▶ **LISTED ENTRIES**:
___
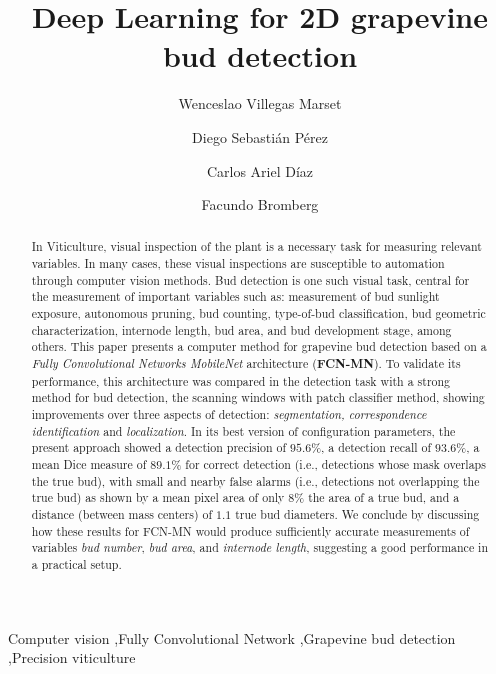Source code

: \documentclass[a4paper,authoryear,review]{elsarticle}
\begin{document}
\begin{frontmatter}

\title{Deep Learning for 2D grapevine bud detection}

\author[utn]{Wenceslao Villegas Marset}

\author[utn,conicet]{Diego Sebastián Pérez}

\author[utn]{Carlos Ariel Díaz}

\author[utn,conicet]{Facundo Bromberg}

\address[utn]{Universidad Tecnológica Nacional.  Dpto. de Sistemas de la Información.  Grupo de Inteligencia Artificial DHARMa, Mendoza, Argentina.}

\address[conicet]{Consejo Nacional de Investigaciones Científicas y Técnicas (CONICET), Argentina.}


\begin{abstract}
In Viticulture, visual inspection of the plant is a necessary task for measuring relevant variables. In many cases, these visual inspections are susceptible to automation through computer vision methods. Bud detection is one such visual task, central for the measurement of important variables such as: measurement of bud sunlight exposure, autonomous pruning, bud counting, type-of-bud classification, bud geometric characterization, internode length, bud area, and bud development stage, among others. This paper presents a computer method for grapevine bud detection based on a \emph{Fully Convolutional Networks MobileNet} architecture (\textbf{FCN-MN}). To validate its performance, this architecture was compared in the detection task with a strong  method for bud detection, the scanning windows with patch classifier method, showing improvements over three aspects of detection: \emph{segmentation, correspondence identification} and \emph{localization}. In its best version of configuration parameters, the present approach showed a detection precision of $95.6\%$, a detection recall of $93.6\%$, a mean Dice measure of $89.1\%$ for correct detection (i.e., detections whose mask overlaps the true bud), with small and nearby false alarms (i.e., detections not overlapping the true bud) as shown by a mean pixel area of only $8\%$ the area of a true bud,  and a distance (between mass centers) of $1.1$ true bud diameters. We conclude by discussing how these results for FCN-MN would produce sufficiently accurate measurements of variables \emph{bud number}, \emph{bud area}, and \emph{internode length}, suggesting a good performance in a practical setup.
\end{abstract}

\begin{keyword}
Computer vision \sep Fully Convolutional Network \sep Grapevine bud detection \sep Precision viticulture
\end{keyword}
\end{frontmatter}
\end{document}
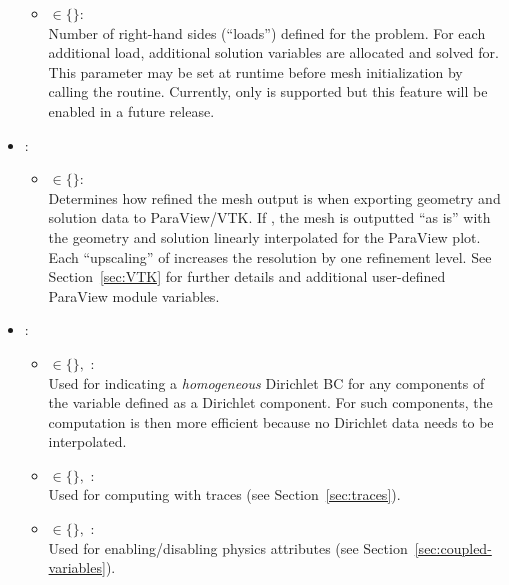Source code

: \begin{itemize}
{\begin{itemize}
			\item {} $\in \{$$\}$:\\
			Number of right-hand sides (``loads'') defined for the problem. For each additional load, additional solution variables are allocated and solved for. This parameter may be set at runtime before mesh initialization by calling the  routine. Currently, only  is supported but this feature will be enabled in a future release.
		\end{itemize}
	}
	\item
	{
		 : 
		\begin{itemize}
			\item { $\in \{$$\}$:\\
			Determines how refined the mesh output is when exporting geometry and solution data to ParaView/VTK. If , the mesh is outputted ``as is'' with the geometry and solution linearly interpolated for the ParaView plot. Each ``upscaling'' of  increases the resolution by one refinement level. See Section~\ref{sec:VTK} for further details and additional user-defined ParaView module variables.
			}
		\end{itemize}
	}
	\item
	{
		 :
		\begin{itemize}
			\item{  $\in \{$$\},$ :\\
			Used for indicating a \emph{homogeneous} Dirichlet BC for any components of the variable defined as a Dirichlet component. For such components, the computation is then more efficient because no Dirichlet data needs to be interpolated.
			}
			\item{  $\in \{$$\},$ :\\ 
			Used for computing with traces (see Section~\ref{sec:traces}).
			}
			\item{  $\in \{$$\},$ :\\ 
			Used for enabling/disabling physics attributes (see Section~\ref{sec:coupled-variables}).
			}
		\end{itemize}
	}
\end{itemize}

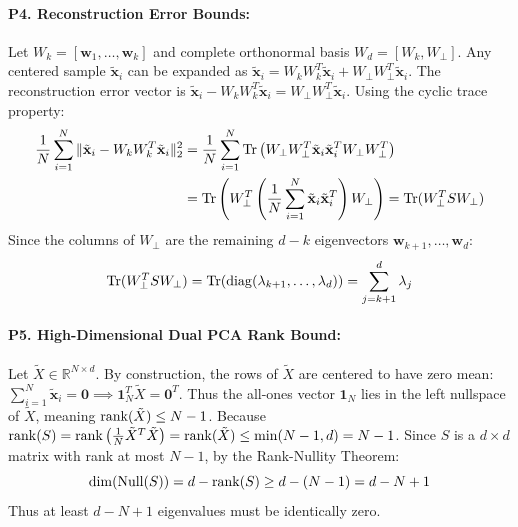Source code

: \paragraph{P4. Reconstruction Error Bounds:}
Let $W_k = [\mathbf{w}_1, \dots, \mathbf{w}_k]$ and complete orthonormal basis $W_d = [W_k, W_\perp]$.
Any centered sample $\tilde{\mathbf{x}}_i$ can be expanded as $\tilde{\mathbf{x}}_i = W_k W_k^T \tilde{\mathbf{x}}_i + W_\perp W_\perp^T \tilde{\mathbf{x}}_i$.
The reconstruction error vector is $\tilde{\mathbf{x}}_i - W_k W_k^T \tilde{\mathbf{x}}_i = W_\perp W_\perp^T \tilde{\mathbf{x}}_i$.
Using the cyclic trace property:
\begin{align*}
\frac{1}{N} \sum_{i=1}^N \|\tilde{\mathbf{x}}_i - W_k W_k^T \tilde{\mathbf{x}}_i\|_2^2 &= \frac{1}{N} \sum_{i=1}^N \operatorname{Tr}\left( W_\perp W_\perp^T \tilde{\mathbf{x}}_i \tilde{\mathbf{x}}_i^T W_\perp W_\perp^T \right) \\
&= \operatorname{Tr}\left( W_\perp^T \left( \frac{1}{N} \sum_{i=1}^N \tilde{\mathbf{x}}_i \tilde{\mathbf{x}}_i^T \right) W_\perp \right) = \operatorname{Tr}(W_\perp^T S W_\perp)
\end{align*}
Since the columns of $W_\perp$ are the remaining $d - k$ eigenvectors $\mathbf{w}_{k+1}, \dots, \mathbf{w}_d$:
\begin{equation*}
\operatorname{Tr}(W_\perp^T S W_\perp) = \operatorname{Tr}(\operatorname{diag}(\lambda_{k+1}, \dots, \lambda_d)) = \sum_{j=k+1}^d \lambda_j
\end{equation*}

\paragraph{P5. High-Dimensional Dual PCA Rank Bound:}
Let $\tilde{X} \in \mathbb{R}^{N \times d}$. By construction, the rows of $\tilde{X}$ are centered to have zero mean: $\sum_{i=1}^N \tilde{\mathbf{x}}_i = \mathbf{0} \implies \mathbf{1}_N^T \tilde{X} = \mathbf{0}^T$.
Thus the all-ones vector $\mathbf{1}_N$ lies in the left nullspace of $\tilde{X}$, meaning $\operatorname{rank}(\tilde{X}) \le N - 1$.
Because $\operatorname{rank}(S) = \operatorname{rank}\left(\frac{1}{N}\tilde{X}^T \tilde{X}\right) = \operatorname{rank}(\tilde{X}) \le \min(N - 1, d) = N - 1$.
Since $S$ is a $d \times d$ matrix with rank at most $N - 1$, by the Rank-Nullity Theorem:
\begin{equation*}
\dim(\operatorname{Null}(S)) = d - \operatorname{rank}(S) \ge d - (N - 1) = d - N + 1
\end{equation*}
Thus at least $d - N + 1$ eigenvalues must be identically zero.

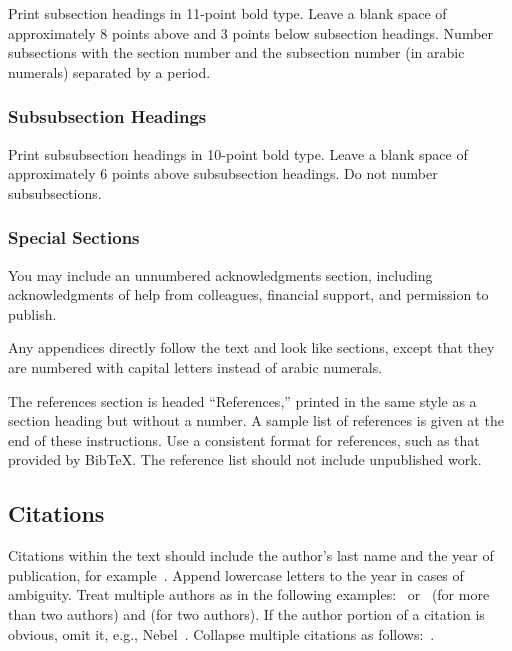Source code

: \documentclass{article}
\begin{document}
Print subsection headings in 11-point bold type. Leave a blank space
of approximately 8 points above and 3 points below subsection
headings. Number subsections with the section number and the
subsection number (in arabic numerals) separated by a
period.

\subsubsection{Subsubsection Headings}

Print subsubsection headings in 10-point bold type. Leave a blank
space of approximately 6 points above subsubsection headings. Do not
number subsubsections.

\subsubsection{Special Sections}

You may include an unnumbered acknowledgments section, including
acknowledgments of help from colleagues, financial support, and
permission to publish.

Any appendices directly follow the text and look like sections, except
that they are numbered with capital letters instead of arabic
numerals.

The references section is headed ``References,'' printed in the same
style as a section heading but without a number. A sample list of
references is given at the end of these instructions. Use a consistent
format for references, such as that provided by Bib\TeX{}. The reference
list should not include unpublished work.

\subsection{Citations}

Citations within the text should include the author's last name and
the year of publication, for example~\cite{gottlob:nonmon}.  Append
lowercase letters to the year in cases of ambiguity.  Treat multiple
authors as in the following examples:~\cite{abelson-et-al:scheme}
or~\cite{bgf:Lixto} (for more than two authors) and
\cite{brachman-schmolze:kl-one} (for two authors).  If the author
portion of a citation is obvious, omit it, e.g.,
Nebel~.  Collapse multiple citations as
follows:~\cite{gls:hypertrees,levesque:functional-foundations}.
\nocite{abelson-et-al:scheme}
\nocite{bgf:Lixto}
\nocite{brachman-schmolze:kl-one}
\nocite{gottlob:nonmon}
\nocite{gls:hypertrees}
\nocite{levesque:functional-foundations}
\nocite{levesque:belief}
\nocite{nebel:jair-2000}
\end{document}
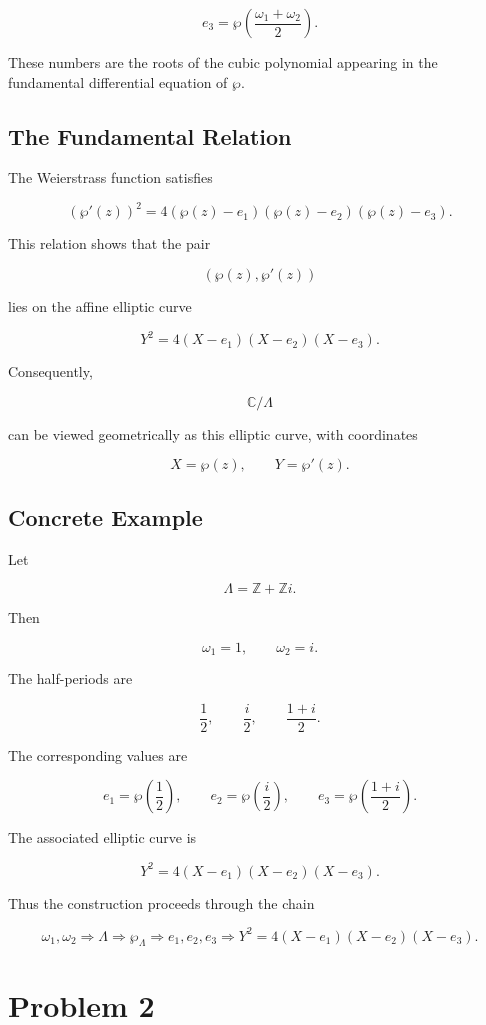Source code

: \documentclass[12pt,a4paper]{article}
\theoremstyle{notespace}
\begin{document}
\[
e_3
=
\wp\!\left(\frac{\omega_1+\omega_2}{2}\right).
\]

These numbers are the roots of the cubic polynomial appearing in the fundamental differential equation of \(\wp\).

\subsection{The Fundamental Relation}

The Weierstrass function satisfies

\[
(\wp'(z))^2
=
4(\wp(z)-e_1)
(\wp(z)-e_2)
(\wp(z)-e_3).
\]

This relation shows that the pair

\[
(\wp(z),\wp'(z))
\]

lies on the affine elliptic curve

\[
\boxed{
	Y^2
	=
	4(X-e_1)(X-e_2)(X-e_3).
}
\]

Consequently,

\[
\mathbb C/\Lambda
\]

can be viewed geometrically as this elliptic curve, with coordinates

\[
X=\wp(z),
\qquad
Y=\wp'(z).
\]

\subsection{Concrete Example}

Let

\[
\Lambda
=
\mathbb Z+\mathbb Zi.
\]

Then

\[
\omega_1=1,
\qquad
\omega_2=i.
\]

The half-periods are

\[
\frac12,
\qquad
\frac{i}{2},
\qquad
\frac{1+i}{2}.
\]

The corresponding values are

\[
e_1=\wp\!\left(\frac12\right),
\qquad
e_2=\wp\!\left(\frac{i}{2}\right),
\qquad
e_3=\wp\!\left(\frac{1+i}{2}\right).
\]

The associated elliptic curve is

\[
Y^2
=
4(X-e_1)(X-e_2)(X-e_3).
\]

Thus the construction proceeds through the chain

\[
\omega_1,\omega_2
\Longrightarrow
\Lambda
\Longrightarrow
\wp_\Lambda
\Longrightarrow
e_1,e_2,e_3
\Longrightarrow
Y^2=4(X-e_1)(X-e_2)(X-e_3).
\]

\section{Problem 2}
\end{document}
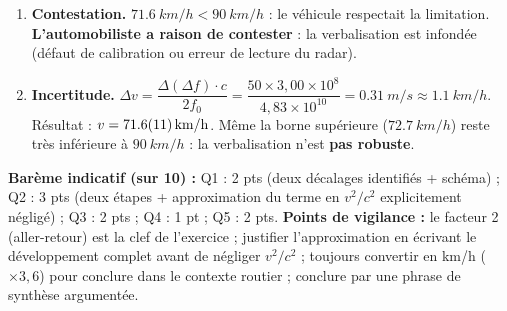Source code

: \documentclass[11pt]{article}
\begin{document}
\begin{corrige}
\begin{enumerate}
    \item \textbf{Contestation.} $\SI{71,6}{km/h} < \SI{90}{km/h}$ : le véhicule respectait la limitation. \textbf{L'automobiliste a raison de contester} : la verbalisation est infondée (défaut de calibration ou erreur de lecture du radar).
    \item \textbf{Incertitude.} $\Delta v = \dfrac{\Delta(\Delta f) \cdot c}{2 f_0} = \dfrac{50 \times 3,00\times10^{8}}{4,83\times10^{10}} = \SI{0,31}{m/s} \approx \SI{1,1}{km/h}$.
    Résultat : $v = \SI{71,6 \pm 1,1}{km/h}$. Même la borne supérieure ($\SI{72,7}{km/h}$) reste très inférieure à $\SI{90}{km/h}$ : la verbalisation n'est \textbf{pas robuste}.
\end{enumerate}
\textbf{Barème indicatif (sur 10) :} Q1 : 2 pts (deux décalages identifiés + schéma) ; Q2 : 3 pts (deux étapes + approximation du terme en $v^2/c^2$ explicitement négligé) ; Q3 : 2 pts ; Q4 : 1 pt ; Q5 : 2 pts.
\textbf{Points de vigilance :} le facteur 2 (aller-retour) est la clef de l'exercice ; justifier l'approximation en écrivant le développement complet avant de négliger $v^2/c^2$ ; toujours convertir en km/h ($\times 3,6$) pour conclure dans le contexte routier ; conclure par une phrase de synthèse argumentée.
\end{corrige}
\end{document}

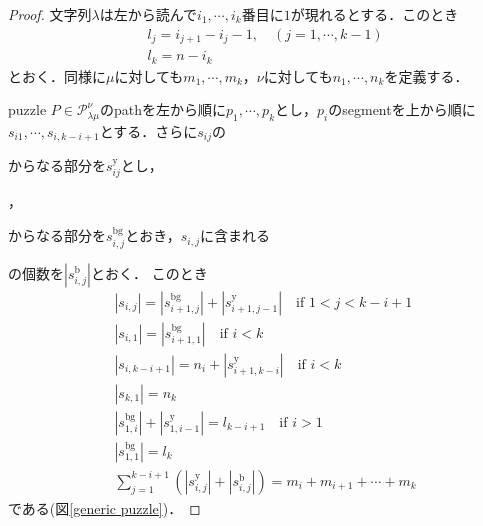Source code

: \begin{proof}
  文字列$\lambda$は左から読んで$i_1,\cdots,i_k$番目に$1$が現れるとする．このとき
  \begin{align*}
    &l_j = i_{j+1} - i_{j} - 1,\quad (j=1,\cdots,k-1)\\
    &l_k = n - i_k
  \end{align*}
  とおく．同様に$\mu$に対しても$m_1,\cdots,m_{k}$，$\nu$に対しても$n_1,\cdots,n_{k}$を定義する．

  puzzle $P\in\mathcal{P}^\nu_{\lambda\mu}$のpathを左から順に$p_1,\cdots,p_k$とし，$p_i$のsegmentを上から順に$s_{i1},\cdots,s_{i,k-i+1}$とする．さらに$s_{ij}$の
  からなる部分を$s_{ij}^{\text{y}}$とし，
  ，
  からなる部分を$s_{i,j}^{\text{bg}}$とおき，$s_{i,j}$に含まれる
  の個数を$|s_{i,j}^{\text{b}}|$とおく．
  このとき
  \begin{align}
    &|s_{i,j}| = |s_{i+1,j}^{\text{bg}}| + |s_{i+1,j-1}^{\text{y}}| \quad \text{if } 1 < j < k-i+1\label{segment condition 1}\\
    &|s_{i,1}| = |s_{i+1,1}^{\text{bg}}|\label{segment condition 2}\quad \text{if } i < k\\
    &|s_{i,k-i+1}| = n_i + |s_{i+1, k-i}^{\text{y}}| \quad \text{if } i < k\label{segment condition 3}\\
    &|s_{k,1}| = n_k\label{segment condition 4}\\
    &|s_{1,i}^{\text{bg}}| + |s_{1,i-1}^{\text{y}}| = l_{k-i+1}\quad \text{if } i > 1\label{segment condition 5}\\
    &|s_{1,1}^{\text{bg}}| = l_{k}\label{segment condition 6}\\
    &\sum_{j=1}^{k-i+1}(|s_{i,j}^{\text{y}}|+|s_{i,j}^{\text{b}}|) = m_{i}+m_{i+1}+\cdots+m_{k}\label{segment condition 7}
  \end{align}
  である(図\ref{generic puzzle})．


\end{proof}
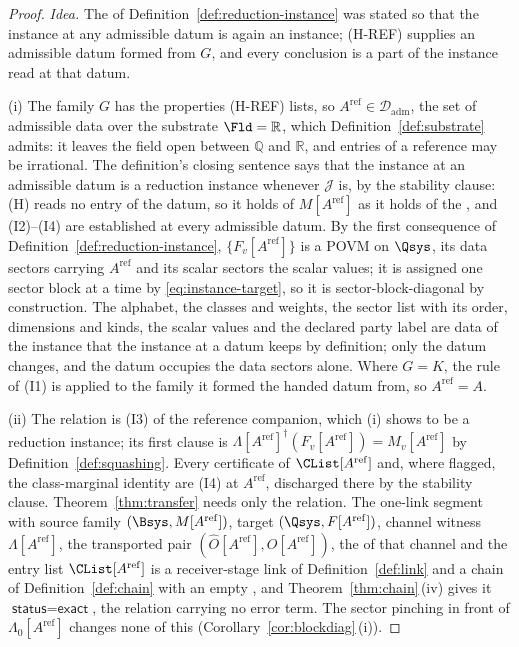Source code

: \begin{proof}
\emph{Idea.} The  of Definition~\ref{def:reduction-instance}
was stated so that the instance at any admissible datum is again an
instance; (H-REF) supplies an admissible datum formed from $G$, and every
conclusion is a part of the instance read at that datum.

(i) The family $G$ has the properties (H-REF) lists, so
$A^{\mathrm{ref}}\in\mathcal{D}_{\mathrm{adm}}$, the set of admissible data
over the substrate $\Fld=\mathbb{R}$, which Definition~\ref{def:substrate}
admits: it leaves the field open between $\mathbb{Q}$ and $\mathbb{R}$, and
entries of a reference may be irrational. The definition's closing sentence
says that the instance at an admissible datum is a reduction instance
whenever $\mathcal{J}$ is, by the stability clause: (H) reads no entry of
the datum, so it holds of $M[A^{\mathrm{ref}}]$ as it holds of the , and (I2)--(I4) are established at every admissible datum. By the
first consequence of Definition~\ref{def:reduction-instance},
$\{F_v[A^{\mathrm{ref}}]\}$ is a POVM on $\Qsys$, its data sectors carrying
$A^{\mathrm{ref}}$ and its scalar sectors the scalar values; it is assigned
one sector block at a time by \eqref{eq:instance-target}, so it is
sector-block-diagonal by construction. The alphabet, the classes and
weights, the sector list with its order, dimensions and kinds, the scalar
values and the declared party label are data of the instance that the
instance at a datum keeps by definition; only the datum changes, and the
datum occupies the data sectors alone. Where $G=K$, the rule of (I1) is
applied to the family it formed the handed datum from, so
$A^{\mathrm{ref}}=A$.

(ii) The relation is (I3) of the reference companion, which (i) shows to be
a reduction instance; its first clause is
$\Lambda[A^{\mathrm{ref}}]^{\dagger}(F_v[A^{\mathrm{ref}}])
=M_v[A^{\mathrm{ref}}]$ by Definition~\ref{def:squashing}. Every
certificate of $\CList[A^{\mathrm{ref}}]$ and, where flagged, the
class-marginal identity are (I4) at $A^{\mathrm{ref}}$, discharged there by
the stability clause. Theorem~\ref{thm:transfer} needs only the relation.
The one-link segment with source family $(\Bsys,M[A^{\mathrm{ref}}])$,
target $(\Qsys,F[A^{\mathrm{ref}}])$, channel witness
$\Lambda[A^{\mathrm{ref}}]$, the transported pair
$(\hat O[A^{\mathrm{ref}}],O[A^{\mathrm{ref}}])$, the 
of that channel and the entry list $\CList[A^{\mathrm{ref}}]$ is a
receiver-stage link of Definition~\ref{def:link} and a chain of
Definition~\ref{def:chain} with an empty , and
Theorem~\ref{thm:chain}\,(iv) gives it $\textsf{status}=\textsf{exact}$,
the relation carrying no error term. The sector pinching in front of
$\Lambda_0[A^{\mathrm{ref}}]$ changes none of this
(Corollary~\ref{cor:blockdiag}\,(i)).


\end{proof}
___
▶ **WORK ORDER**: Beginning with the line above that contains "of admissible data", copy each line exactly up to and including the line that contains "(ii) The relation", and go no further.

▶ **THE COMPLETED TASK**:
$A^{\mathrm{ref}}\in\mathcal{D}_{\mathrm{adm}}$, the set of admissible data
over the substrate $\Fld=\mathbb{R}$, which Definition~\ref{def:substrate}
admits: it leaves the field open between $\mathbb{Q}$ and $\mathbb{R}$, and
entries of a reference may be irrational. The definition's closing sentence
says that the instance at an admissible datum is a reduction instance
whenever $\mathcal{J}$ is, by the stability clause: (H) reads no entry of
the datum, so it holds of $M[A^{\mathrm{ref}}]$ as it holds of the , and (I2)--(I4) are established at every admissible datum. By the
first consequence of Definition~\ref{def:reduction-instance},
$\{F_v[A^{\mathrm{ref}}]\}$ is a POVM on $\Qsys$, its data sectors carrying
$A^{\mathrm{ref}}$ and its scalar sectors the scalar values; it is assigned
one sector block at a time by \eqref{eq:instance-target}, so it is
sector-block-diagonal by construction. The alphabet, the classes and
weights, the sector list with its order, dimensions and kinds, the scalar
values and the declared party label are data of the instance that the
instance at a datum keeps by definition; only the datum changes, and the
datum occupies the data sectors alone. Where $G=K$, the rule of (I1) is
applied to the family it formed the handed datum from, so
$A^{\mathrm{ref}}=A$.

(ii) The relation is (I3) of the reference companion, which (i) shows to be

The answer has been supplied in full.